Functional Hierarchical Clustering — funhclust • T4cluster

Given \(N\) curves \(\gamma_1 (t), \gamma_2 (t), \ldots, \gamma_N (t) : I \rightarrow \mathbf{R}\), perform hierarchical agglomerative clustering with fastcluster package's implementation of the algorithm. Dissimilarity for curves is measured by \(L_p\) metric.

funhclust(
  fdobj,
  p = 2,
  method = c("single", "complete", "average", "mcquitty", "ward.D", "ward.D2",
    "centroid", "median"),
  members = NULL
)

Arguments

fdobj	a `'fd'` functional data object of \(N\) curves by the fda package.
p	an exponent in \(L_p\) formalism (default: 2).
method	agglomeration method to be used. This must be one of `"single"`, `"complete"`, `"average"`, `"mcquitty"`, `"ward.D"`, `"ward.D2"`, `"centroid"` or `"median"`.
members	`NULL` or a vector whose length equals the number of observations. See `hclust` for details.

Value

an object of class hclust.
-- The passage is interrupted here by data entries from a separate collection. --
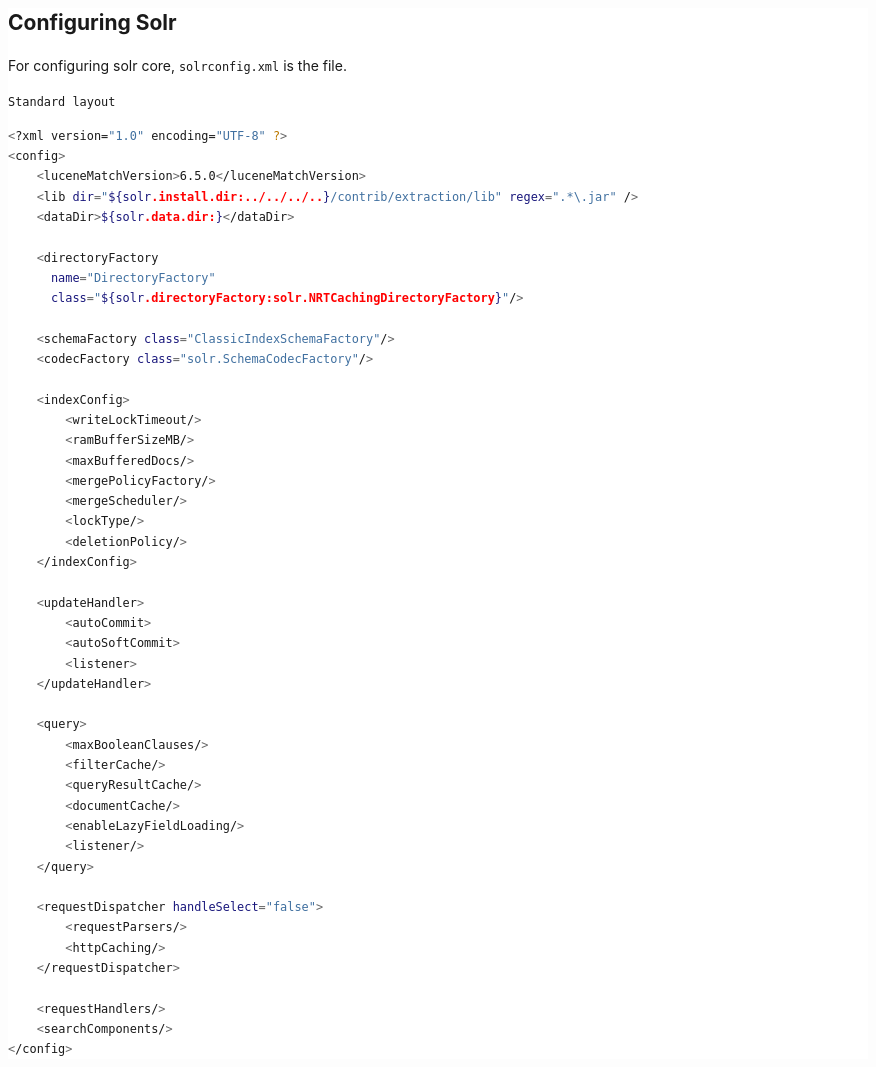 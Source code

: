 ## Configuring Solr

For configuring solr core, `solrconfig.xml` is the file.

`Standard layout`
```bash
<?xml version="1.0" encoding="UTF-8" ?>
<config>
    <luceneMatchVersion>6.5.0</luceneMatchVersion>
    <lib dir="${solr.install.dir:../../../..}/contrib/extraction/lib" regex=".*\.jar" />
    <dataDir>${solr.data.dir:}</dataDir>

    <directoryFactory
      name="DirectoryFactory"
      class="${solr.directoryFactory:solr.NRTCachingDirectoryFactory}"/>

    <schemaFactory class="ClassicIndexSchemaFactory"/>    
    <codecFactory class="solr.SchemaCodecFactory"/>

    <indexConfig>
        <writeLockTimeout/>
        <ramBufferSizeMB/>
        <maxBufferedDocs/>
        <mergePolicyFactory/>
        <mergeScheduler/>
        <lockType/>
        <deletionPolicy/>
    </indexConfig>

    <updateHandler>
        <autoCommit>
        <autoSoftCommit>
        <listener>
    </updateHandler>

    <query>
        <maxBooleanClauses/>
        <filterCache/>
        <queryResultCache/>
        <documentCache/>
        <enableLazyFieldLoading/>
        <listener/>
    </query>

    <requestDispatcher handleSelect="false">
        <requestParsers/>
        <httpCaching/>
    </requestDispatcher>

    <requestHandlers/>
    <searchComponents/>
</config>
```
See hclust for details.

References

Ferreira L, Hitchcock DB (2009). “A Comparison of Hierarchical Methods for Clustering Functional Data.” Communications in Statistics - Simulation and Computation, 38(9), 1925--1949. ISSN 0361-0918, 1532-4141.

Examples

# -------------------------------------------------------------
#                     two types of curves
#
# type 1 : sin(x) + perturbation; 20 OF THESE ON [0, 2*PI]
# type 2 : cos(x) + perturbation; 20 OF THESE ON [0, 2*PI]
# -------------------------------------------------------------
## PREPARE : USE 'fda' PACKAGE
#  Generate Raw Data
datx = seq(from=0, to=2*pi, length.out=100)
daty = array(0,c(100, 40))
for (i in 1:20){
  daty[,i]    = sin(datx) + rnorm(100, sd=0.1)
  daty[,i+20] = cos(datx) + rnorm(100, sd=0.1)
}
#  Wrap as 'fd' object
mybasis <- fda::create.bspline.basis(c(0,2*pi), nbasis=10)
myfdobj <- fda::smooth.basis(datx, daty, mybasis)$fd

## RUN THE ALGORITHM 
hcsingle = funhclust(myfdobj, method="single")

## VISUALIZE
opar <- par(no.readonly=TRUE)
par(mfrow=c(1,3))
matplot(datx, daty[,1:20],  type="l", main="Curves Type 1")
matplot(datx, daty[,21:40], type="l", main="Curves Type 2")
plot(hcsingle, main="hclust with 'single' linkage")
par(opar)